Insgesamt 33 Artikel nimmt der High Court in der britischen Hauptstadt unter die Lupe. Der erste stammt vom 16. September 1996. „Diana so traurig an Harrys großem Tag“, überschrieb der „Mirror“ einen Bericht, laut dem Mutter Prinzessin Diana nur wenig Zeit mit ihrem Sohn an dessen zwölften Geburtstag verbracht haben soll. In einem anderen Artikel geht es um eine kleinere Operation Harrys nach einem Sportunfall an seiner Schule − medizinische Details inklusive. Immer wieder im Fokus: das Liebesleben des Prinzen. So berichtete „People“ im April 2009, Harry habe seine langjährige Freundin Chelsy Davy geradezu mit Nachrichten „bombardiert“, um sie zurückzugewinnen.

 

„Kein Aspekt im Leben des jungen Prinzen war sicher“, sagte Harrys Anwalt David Sherborne am Montag. Schule, Freunde und Familie seien Ziele der Presse gewesen auf der Jagd nach privaten Details und Skandalen.

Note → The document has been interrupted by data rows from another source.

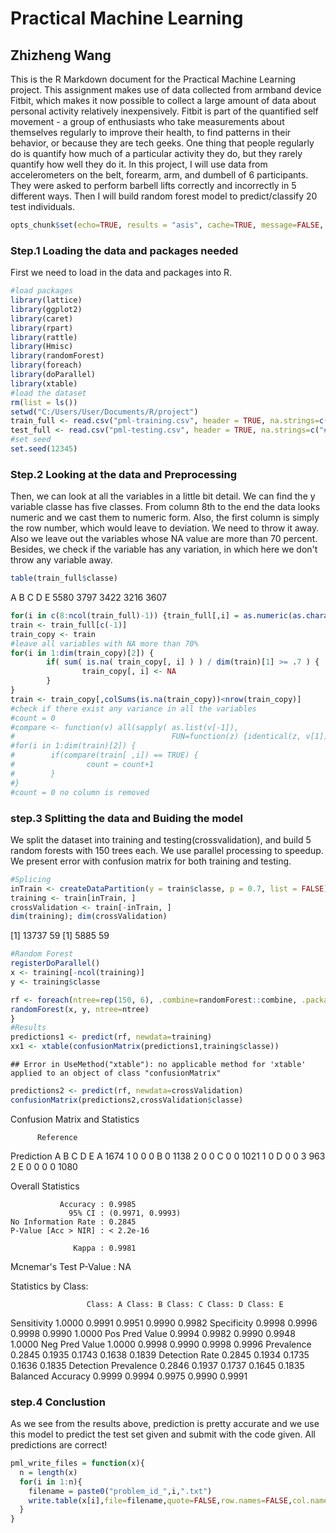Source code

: Practical Machine Learning
========================================================
## Zhizheng Wang

This is the R Markdown document for the Practical Machine Learning project.
This assignment makes use of data collected from armband device Fitbit, which makes it now possible to collect a large amount of data about personal activity relatively inexpensively. Fitbit is part of the quantified self movement - a group of enthusiasts who take measurements about themselves regularly to improve their health, to find patterns in their behavior, or because they are tech geeks. One thing that people regularly do is quantify how much of a particular activity they do, but they rarely quantify how well they do it. In this project, I will use data from accelerometers on the belt, forearm, arm, and dumbell of 6 participants. They were asked to perform barbell lifts correctly and incorrectly in 5 different ways. Then I will build random forest model to predict/classify 20 test individuals.


```r
opts_chunk$set(echo=TRUE, results = "asis", cache=TRUE, message=FALSE, warning=FALSE)
```

### Step.1 Loading the data and packages needed
First we need to load in the data and packages into R. 


```r
#load packages
library(lattice)
library(ggplot2)
library(caret)
library(rpart)
library(rattle)
library(Hmisc)
library(randomForest)
library(foreach)
library(doParallel)
library(xtable)
#load the dataset
rm(list = ls())
setwd("C:/Users/User/Documents/R/project")
train_full <- read.csv("pml-training.csv", header = TRUE, na.strings=c("#DIV/0!"))
test_full <- read.csv("pml-testing.csv", header = TRUE, na.strings=c("#DIV/0!"))
#set seed
set.seed(12345)
```
### Step.2 Looking at the data and Preprocessing
Then, we can look at all the variables in a little bit detail. We can find the y variable classe has five classes. From column 8th to the end the data looks numeric and we cast them to numeric form. Also, the first column is simply the row number, which would leave to deviation. We need to throw it away. Also we leave out the variables whose NA value are more than 70 percent. Besides, we check if the variable has any variation, in which here we don't throw any variable away. 


```r
table(train_full$classe)
```


   A    B    C    D    E 
5580 3797 3422 3216 3607 

```r
for(i in c(8:ncol(train_full)-1)) {train_full[,i] = as.numeric(as.character(train_full[,i]))}
train <- train_full[c(-1)]
train_copy <- train
#leave all variables with NA more than 70%
for(i in 1:dim(train_copy)[2]) {
        if( sum( is.na( train_copy[, i] ) ) / dim(train)[1] >= .7 ) {
                train_copy[, i] <- NA 
        }
}
train <- train_copy[,colSums(is.na(train_copy))<nrow(train_copy)]
#check if there exist any variance in all the variables
#count = 0
#compare <- function(v) all(sapply( as.list(v[-1]), 
#                                   FUN=function(z) {identical(z, v[1])}))
#for(i in 1:dim(train)[2]) {
#        if(compare(train[ ,i]) == TRUE) {
#                count = count+1
#        }
#}
#count = 0 no column is removed
```

### step.3 Splitting the data and Buiding the model
We split the dataset into training and testing(crossvalidation), and build 5 random forests with 150 trees each. We use parallel processing to speedup. We present error with confusion matrix for both training and testing.


```r
#Splicing
inTrain <- createDataPartition(y = train$classe, p = 0.7, list = FALSE)
training <- train[inTrain, ]
crossValidation <- train[-inTrain, ]
dim(training); dim(crossValidation)
```

[1] 13737    59
[1] 5885   59

```r
#Random Forest
registerDoParallel()
x <- training[-ncol(training)]
y <- training$classe

rf <- foreach(ntree=rep(150, 6), .combine=randomForest::combine, .packages='randomForest') %dopar% {
randomForest(x, y, ntree=ntree) 
}
#Results
predictions1 <- predict(rf, newdata=training)
xx1 <- xtable(confusionMatrix(predictions1,training$classe))
```

```
## Error in UseMethod("xtable"): no applicable method for 'xtable' applied to an object of class "confusionMatrix"
```

```r
predictions2 <- predict(rf, newdata=crossValidation)
confusionMatrix(predictions2,crossValidation$classe)
```

Confusion Matrix and Statistics

          Reference
Prediction    A    B    C    D    E
         A 1674    1    0    0    0
         B    0 1138    2    0    0
         C    0    0 1021    1    0
         D    0    0    3  963    2
         E    0    0    0    0 1080

Overall Statistics
                                          
               Accuracy : 0.9985          
                 95% CI : (0.9971, 0.9993)
    No Information Rate : 0.2845          
    P-Value [Acc > NIR] : < 2.2e-16       
                                          
                  Kappa : 0.9981          
 Mcnemar's Test P-Value : NA              

Statistics by Class:

                     Class: A Class: B Class: C Class: D Class: E
Sensitivity            1.0000   0.9991   0.9951   0.9990   0.9982
Specificity            0.9998   0.9996   0.9998   0.9990   1.0000
Pos Pred Value         0.9994   0.9982   0.9990   0.9948   1.0000
Neg Pred Value         1.0000   0.9998   0.9990   0.9998   0.9996
Prevalence             0.2845   0.1935   0.1743   0.1638   0.1839
Detection Rate         0.2845   0.1934   0.1735   0.1636   0.1835
Detection Prevalence   0.2846   0.1937   0.1737   0.1645   0.1835
Balanced Accuracy      0.9999   0.9994   0.9975   0.9990   0.9991

### step.4 Conclustion
As we see from the results above, prediction is pretty accurate and we use this model to predict the test set given and submit with the code given. All predictions are correct!

```r
pml_write_files = function(x){
  n = length(x)
  for(i in 1:n){
    filename = paste0("problem_id_",i,".txt")
    write.table(x[i],file=filename,quote=FALSE,row.names=FALSE,col.names=FALSE)
  }
}
```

Dadurch sei Misstrauen gesät worden zwischen Harry und seinem älteren Bruder Prinz William, die Beziehung zu Chelsy Davy sei an der Öffentlichkeit zerbrochen. „Die Höhen und Tiefen und Besonderheiten ihrer Beziehung, der Anfang, die Trennungen und schließlich der Bruch wurden in den drei Blättern der Mirror Group offenbart und auseinandergenommen“, betonte Sherborne.

 

Die Enthüllungen seien offensichtlich von „rechtswidrigen Aktivitäten“ getrieben worden. „Diese Methoden wirkten wie ein Spinnennetz um den Prinzen, in der Hoffnung, wertvolle Informationen abzufangen, nach denen sie mit illegalen Mitteln suchten und von denen einige zu Geschichten wurden“, kritisierte Sherborne. Mit Harrys Freund Guy Pelly sei dabei auch einer der engsten Vertrauten des Royals ins Visier der MGN-Zeitungen geraten.

 

Bei der zivilen Sammelklage werden exemplarisch die Fälle von mehreren Prominenten verhandelt. Im Vordergrund steht dabei, wie sehr die Führungsebene des Verlags in die Praktiken verwickelt war. MGN-Anwalt Andrew Green wies die Vorwürfe als „märchenhaft“ und „völlige Spekulation“ zurück. Der Prozess hatte am 10. Mai begonnen und soll bis Ende Juni beendet sein. Das Urteil wird aber erst später im Jahr erwartet. Erhalten Harry und die anderen Prominenten Recht, dürfte ihnen das Gericht Schadenersatz zuerkennen.

Eigentlich war erwartet worden, dass Harry bereits am Montag an dem Verfahren teilnimmt. Überraschend erschien der 38-Jährige aber nicht − zum offenkundigen Ärger des Richters. Er kritisierte, Zeugen müssten sich bereits einen Tag vor ihrer Aussage zur Verfügung halten.

 

Harry muss sich nun im Kreuzverhör den Fragen des Anwalts der Gegenseite stellen. Das Gericht genehmigte dem MGN-Vertreter Andrew Green einen halben Tag mehr für die Befragung. Das Verhör könne eine schmerzhafte Erfahrung für Harry werden, sagte der Medienanwalt Matthew Dando der BBC. Es stehe unglaublich viel auf dem Spiel, und die Vorlage von Beweisen sorge für zusätzliche Unsicherheit. Ziel sei, die Glaubwürdigkeit des Zeugen zu untergraben. „Es gibt kaum etwas, das tabu ist. Es könnte in alle Bereiche des persönlichen und privaten Lebens eindringen“, sagte Dando.

 

Für Harry gehören die Aussage und die Klagen gegen insgesamt drei Verlage von Boulevardmedien − in den anderen beiden Fällen steht ein Prozess noch aus − zu seinem erklärten Lebensziel, die Presselandschaft zu reformieren. Er wirft der „tabloid press“ seit langem vor, schuld am Unfalltod seiner Mutter Prinzessin Diana 1997 zu sein und sein eigenes Leben zerstört zu haben.

 

Zur Außendarstellung der Monarchie gehört, es nicht auf Prozesse ankommen zu lassen. Als letzter Royal stand 1891 der spätere König Edward VII. im Kreuzverhör, er wurde in einem Verfahren um Betrug beim Kartenspiel als Zeuge gehört.

 

Vor allem unter jungen Menschen, die die Institution zunehmend kritisch sehen, könnte das Verfahren aber Harrys Beliebtheit steigern, sagte die Royals-Expertin Pauline Maclaran von der Londoner Universität Royal Holloway der BBC. Er gelte in dem Fall als Außenseiter. „Viele junge Leute sehen in ihm eine heldenhafte Figur, die gegen das Establishment kämpft“, sagte sie.